TO DO: Below are records; work out how many of their lines hold the string "dashboard" and give that number alone.

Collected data

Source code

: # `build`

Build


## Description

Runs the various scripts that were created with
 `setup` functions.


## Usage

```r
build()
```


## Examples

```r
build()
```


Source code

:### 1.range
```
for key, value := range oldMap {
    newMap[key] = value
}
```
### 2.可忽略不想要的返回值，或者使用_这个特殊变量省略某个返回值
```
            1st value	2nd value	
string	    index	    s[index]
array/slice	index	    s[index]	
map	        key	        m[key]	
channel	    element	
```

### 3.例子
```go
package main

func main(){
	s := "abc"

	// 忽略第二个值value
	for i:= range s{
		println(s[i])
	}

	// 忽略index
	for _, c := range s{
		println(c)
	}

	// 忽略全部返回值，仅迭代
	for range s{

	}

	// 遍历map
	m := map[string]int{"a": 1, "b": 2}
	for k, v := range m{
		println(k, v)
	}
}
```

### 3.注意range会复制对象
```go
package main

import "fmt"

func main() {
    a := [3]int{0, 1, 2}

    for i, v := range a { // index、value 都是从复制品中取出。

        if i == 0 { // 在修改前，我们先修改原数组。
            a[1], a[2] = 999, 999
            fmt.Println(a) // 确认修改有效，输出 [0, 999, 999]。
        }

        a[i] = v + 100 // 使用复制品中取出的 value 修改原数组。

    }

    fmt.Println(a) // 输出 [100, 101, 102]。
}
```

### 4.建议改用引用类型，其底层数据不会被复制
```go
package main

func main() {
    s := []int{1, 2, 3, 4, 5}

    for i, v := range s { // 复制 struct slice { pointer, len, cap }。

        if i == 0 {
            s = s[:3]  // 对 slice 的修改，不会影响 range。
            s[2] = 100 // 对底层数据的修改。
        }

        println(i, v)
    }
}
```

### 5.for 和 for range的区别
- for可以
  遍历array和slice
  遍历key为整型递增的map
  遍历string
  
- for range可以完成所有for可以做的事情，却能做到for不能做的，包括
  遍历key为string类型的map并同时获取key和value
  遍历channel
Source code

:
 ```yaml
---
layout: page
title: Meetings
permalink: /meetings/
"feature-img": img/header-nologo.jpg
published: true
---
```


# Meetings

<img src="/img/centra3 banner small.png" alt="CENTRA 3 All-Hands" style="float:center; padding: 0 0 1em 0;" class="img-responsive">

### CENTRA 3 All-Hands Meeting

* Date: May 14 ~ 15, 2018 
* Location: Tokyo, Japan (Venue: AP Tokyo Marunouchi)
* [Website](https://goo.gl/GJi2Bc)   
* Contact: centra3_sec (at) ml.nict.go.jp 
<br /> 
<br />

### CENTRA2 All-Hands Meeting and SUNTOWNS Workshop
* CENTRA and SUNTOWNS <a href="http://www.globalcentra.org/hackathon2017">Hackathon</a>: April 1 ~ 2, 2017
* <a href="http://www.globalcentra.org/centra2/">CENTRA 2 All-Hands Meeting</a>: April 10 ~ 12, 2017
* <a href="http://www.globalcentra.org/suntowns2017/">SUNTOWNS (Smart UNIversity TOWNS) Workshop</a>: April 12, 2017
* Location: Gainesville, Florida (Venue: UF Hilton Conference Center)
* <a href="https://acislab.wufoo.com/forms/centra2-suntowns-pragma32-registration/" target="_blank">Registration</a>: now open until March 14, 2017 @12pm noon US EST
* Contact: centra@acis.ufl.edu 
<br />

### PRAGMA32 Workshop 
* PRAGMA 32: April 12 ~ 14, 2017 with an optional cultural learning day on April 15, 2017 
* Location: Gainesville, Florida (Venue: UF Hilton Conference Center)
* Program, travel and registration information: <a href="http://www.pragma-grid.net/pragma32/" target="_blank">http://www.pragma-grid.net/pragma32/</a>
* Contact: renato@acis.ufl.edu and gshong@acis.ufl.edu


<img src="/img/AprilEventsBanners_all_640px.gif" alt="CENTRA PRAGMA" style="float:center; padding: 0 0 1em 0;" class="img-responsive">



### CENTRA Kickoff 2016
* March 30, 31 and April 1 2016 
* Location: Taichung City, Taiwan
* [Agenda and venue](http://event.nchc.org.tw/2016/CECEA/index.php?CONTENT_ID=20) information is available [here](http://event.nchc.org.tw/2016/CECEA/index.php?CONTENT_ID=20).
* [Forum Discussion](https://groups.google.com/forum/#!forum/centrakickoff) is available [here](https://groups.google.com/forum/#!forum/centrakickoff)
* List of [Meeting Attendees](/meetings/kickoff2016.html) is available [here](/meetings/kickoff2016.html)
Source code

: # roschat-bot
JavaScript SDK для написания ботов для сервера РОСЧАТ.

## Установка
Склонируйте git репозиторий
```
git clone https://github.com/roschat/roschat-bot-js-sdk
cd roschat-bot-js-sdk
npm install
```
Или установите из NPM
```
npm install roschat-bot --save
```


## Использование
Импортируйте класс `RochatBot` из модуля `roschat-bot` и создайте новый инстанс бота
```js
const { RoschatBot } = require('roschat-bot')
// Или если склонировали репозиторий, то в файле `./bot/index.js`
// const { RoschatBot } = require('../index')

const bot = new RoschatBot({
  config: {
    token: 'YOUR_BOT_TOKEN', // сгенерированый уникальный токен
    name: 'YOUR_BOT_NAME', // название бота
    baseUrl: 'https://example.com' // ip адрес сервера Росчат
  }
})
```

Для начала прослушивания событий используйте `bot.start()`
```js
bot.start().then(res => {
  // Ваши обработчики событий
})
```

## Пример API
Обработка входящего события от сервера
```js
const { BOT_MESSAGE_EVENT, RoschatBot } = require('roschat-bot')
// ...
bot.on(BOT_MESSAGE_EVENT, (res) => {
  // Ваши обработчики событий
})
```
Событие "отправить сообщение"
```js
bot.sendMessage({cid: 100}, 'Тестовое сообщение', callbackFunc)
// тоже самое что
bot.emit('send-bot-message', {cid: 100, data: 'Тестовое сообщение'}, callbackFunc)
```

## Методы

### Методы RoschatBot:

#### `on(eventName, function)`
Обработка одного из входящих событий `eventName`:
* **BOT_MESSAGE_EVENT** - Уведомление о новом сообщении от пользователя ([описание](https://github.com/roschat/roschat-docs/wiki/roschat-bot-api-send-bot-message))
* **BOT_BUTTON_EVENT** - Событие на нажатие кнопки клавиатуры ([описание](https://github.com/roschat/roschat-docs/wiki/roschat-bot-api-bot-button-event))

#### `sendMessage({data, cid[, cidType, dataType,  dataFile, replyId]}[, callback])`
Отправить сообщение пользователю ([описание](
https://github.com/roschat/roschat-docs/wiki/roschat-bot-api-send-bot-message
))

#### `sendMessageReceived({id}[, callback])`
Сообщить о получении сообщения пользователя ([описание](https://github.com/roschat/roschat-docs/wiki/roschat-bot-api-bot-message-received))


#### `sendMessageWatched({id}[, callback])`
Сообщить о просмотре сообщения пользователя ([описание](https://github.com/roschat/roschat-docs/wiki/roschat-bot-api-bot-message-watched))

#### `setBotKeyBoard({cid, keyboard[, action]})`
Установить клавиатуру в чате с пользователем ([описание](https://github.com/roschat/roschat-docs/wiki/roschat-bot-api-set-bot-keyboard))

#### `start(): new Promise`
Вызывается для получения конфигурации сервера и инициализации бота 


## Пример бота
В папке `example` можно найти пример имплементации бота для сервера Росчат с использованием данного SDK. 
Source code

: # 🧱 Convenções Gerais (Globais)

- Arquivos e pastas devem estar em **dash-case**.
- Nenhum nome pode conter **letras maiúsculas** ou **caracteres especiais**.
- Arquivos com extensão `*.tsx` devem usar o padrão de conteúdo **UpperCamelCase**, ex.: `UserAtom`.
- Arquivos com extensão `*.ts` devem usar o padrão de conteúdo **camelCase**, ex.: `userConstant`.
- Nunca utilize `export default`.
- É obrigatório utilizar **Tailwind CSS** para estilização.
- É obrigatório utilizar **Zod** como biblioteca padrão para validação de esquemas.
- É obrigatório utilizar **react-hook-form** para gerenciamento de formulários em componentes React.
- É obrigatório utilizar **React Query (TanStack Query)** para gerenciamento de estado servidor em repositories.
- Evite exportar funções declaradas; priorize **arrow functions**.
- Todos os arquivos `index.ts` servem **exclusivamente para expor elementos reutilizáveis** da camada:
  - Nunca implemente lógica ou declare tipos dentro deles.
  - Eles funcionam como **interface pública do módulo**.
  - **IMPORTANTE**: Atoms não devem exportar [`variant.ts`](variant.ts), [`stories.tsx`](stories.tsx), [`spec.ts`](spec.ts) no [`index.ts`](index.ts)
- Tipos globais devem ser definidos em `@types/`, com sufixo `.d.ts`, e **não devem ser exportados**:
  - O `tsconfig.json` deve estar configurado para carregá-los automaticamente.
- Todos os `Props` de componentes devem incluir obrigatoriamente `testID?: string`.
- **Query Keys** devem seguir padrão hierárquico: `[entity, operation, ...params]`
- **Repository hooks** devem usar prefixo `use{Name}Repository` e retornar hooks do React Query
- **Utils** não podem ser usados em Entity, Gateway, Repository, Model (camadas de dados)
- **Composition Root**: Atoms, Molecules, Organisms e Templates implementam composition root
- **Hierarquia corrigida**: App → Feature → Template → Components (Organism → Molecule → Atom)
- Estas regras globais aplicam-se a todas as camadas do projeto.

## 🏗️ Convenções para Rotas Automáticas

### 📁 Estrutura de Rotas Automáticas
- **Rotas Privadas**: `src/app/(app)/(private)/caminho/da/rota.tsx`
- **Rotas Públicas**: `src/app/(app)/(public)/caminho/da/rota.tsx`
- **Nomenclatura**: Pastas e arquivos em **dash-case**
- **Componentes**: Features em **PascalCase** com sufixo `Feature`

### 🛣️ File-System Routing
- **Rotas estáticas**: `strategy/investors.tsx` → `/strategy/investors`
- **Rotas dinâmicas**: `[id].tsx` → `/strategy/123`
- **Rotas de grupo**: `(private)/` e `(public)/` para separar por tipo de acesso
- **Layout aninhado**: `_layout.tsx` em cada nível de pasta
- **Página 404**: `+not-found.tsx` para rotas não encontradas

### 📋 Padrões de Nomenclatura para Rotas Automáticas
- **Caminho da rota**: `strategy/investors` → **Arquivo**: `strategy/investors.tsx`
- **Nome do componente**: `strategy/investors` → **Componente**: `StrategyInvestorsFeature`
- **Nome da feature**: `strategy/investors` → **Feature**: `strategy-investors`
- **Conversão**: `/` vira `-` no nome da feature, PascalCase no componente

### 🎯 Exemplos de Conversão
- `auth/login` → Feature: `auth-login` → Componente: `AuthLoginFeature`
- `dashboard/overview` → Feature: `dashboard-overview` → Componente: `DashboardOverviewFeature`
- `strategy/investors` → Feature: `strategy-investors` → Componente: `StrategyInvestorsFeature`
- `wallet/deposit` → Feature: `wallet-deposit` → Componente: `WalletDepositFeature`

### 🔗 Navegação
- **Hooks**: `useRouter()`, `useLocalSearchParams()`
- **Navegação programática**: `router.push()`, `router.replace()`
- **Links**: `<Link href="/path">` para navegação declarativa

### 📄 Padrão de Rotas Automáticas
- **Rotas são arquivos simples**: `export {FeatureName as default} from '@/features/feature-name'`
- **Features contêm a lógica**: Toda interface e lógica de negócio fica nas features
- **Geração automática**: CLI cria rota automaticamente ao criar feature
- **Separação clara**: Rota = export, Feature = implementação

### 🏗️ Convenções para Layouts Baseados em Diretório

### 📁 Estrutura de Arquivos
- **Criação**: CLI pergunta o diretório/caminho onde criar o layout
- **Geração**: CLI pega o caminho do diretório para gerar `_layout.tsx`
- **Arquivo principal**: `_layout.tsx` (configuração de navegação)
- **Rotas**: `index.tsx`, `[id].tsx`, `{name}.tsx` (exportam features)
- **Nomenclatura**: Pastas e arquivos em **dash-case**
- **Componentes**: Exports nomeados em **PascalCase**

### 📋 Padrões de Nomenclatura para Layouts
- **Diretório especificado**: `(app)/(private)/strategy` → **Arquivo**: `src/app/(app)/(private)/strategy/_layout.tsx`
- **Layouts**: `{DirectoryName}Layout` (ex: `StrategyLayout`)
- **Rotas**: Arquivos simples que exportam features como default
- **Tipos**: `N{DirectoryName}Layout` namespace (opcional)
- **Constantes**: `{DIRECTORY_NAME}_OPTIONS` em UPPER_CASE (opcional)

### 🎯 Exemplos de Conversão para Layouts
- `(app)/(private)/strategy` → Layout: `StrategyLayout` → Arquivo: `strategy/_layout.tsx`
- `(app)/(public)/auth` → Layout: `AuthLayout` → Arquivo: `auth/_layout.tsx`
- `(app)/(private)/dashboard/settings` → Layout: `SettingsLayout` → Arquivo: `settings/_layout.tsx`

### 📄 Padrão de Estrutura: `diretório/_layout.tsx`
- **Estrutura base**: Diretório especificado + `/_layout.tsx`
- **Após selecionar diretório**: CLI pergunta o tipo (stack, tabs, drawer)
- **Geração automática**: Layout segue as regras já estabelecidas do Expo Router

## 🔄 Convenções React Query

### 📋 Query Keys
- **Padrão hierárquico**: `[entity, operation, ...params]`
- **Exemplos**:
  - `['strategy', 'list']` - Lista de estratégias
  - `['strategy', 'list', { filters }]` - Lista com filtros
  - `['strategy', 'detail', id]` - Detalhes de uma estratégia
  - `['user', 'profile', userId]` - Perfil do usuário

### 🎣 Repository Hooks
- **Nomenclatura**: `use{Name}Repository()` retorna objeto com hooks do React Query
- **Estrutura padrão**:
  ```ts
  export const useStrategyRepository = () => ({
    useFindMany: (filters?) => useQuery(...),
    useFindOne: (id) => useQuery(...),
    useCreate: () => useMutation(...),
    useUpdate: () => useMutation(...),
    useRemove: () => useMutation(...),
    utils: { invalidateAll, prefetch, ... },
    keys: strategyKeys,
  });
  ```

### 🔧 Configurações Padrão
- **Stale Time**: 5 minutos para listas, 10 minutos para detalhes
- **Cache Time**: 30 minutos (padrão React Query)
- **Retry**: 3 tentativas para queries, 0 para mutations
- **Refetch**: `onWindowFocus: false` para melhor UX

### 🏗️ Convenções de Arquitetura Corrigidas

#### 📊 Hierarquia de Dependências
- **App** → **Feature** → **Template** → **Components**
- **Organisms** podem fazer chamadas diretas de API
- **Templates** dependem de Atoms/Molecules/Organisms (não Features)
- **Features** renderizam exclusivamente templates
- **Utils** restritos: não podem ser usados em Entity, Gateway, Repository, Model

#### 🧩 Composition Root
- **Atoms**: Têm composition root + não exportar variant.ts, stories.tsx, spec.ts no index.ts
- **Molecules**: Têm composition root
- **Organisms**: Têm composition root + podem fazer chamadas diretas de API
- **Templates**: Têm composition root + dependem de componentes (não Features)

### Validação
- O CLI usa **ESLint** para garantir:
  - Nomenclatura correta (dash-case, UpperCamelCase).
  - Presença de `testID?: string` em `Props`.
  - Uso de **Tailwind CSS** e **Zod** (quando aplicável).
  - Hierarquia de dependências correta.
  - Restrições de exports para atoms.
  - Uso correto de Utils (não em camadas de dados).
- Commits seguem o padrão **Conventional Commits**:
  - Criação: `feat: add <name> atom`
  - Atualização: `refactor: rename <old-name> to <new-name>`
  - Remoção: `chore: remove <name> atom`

TASK SOLUTION: 2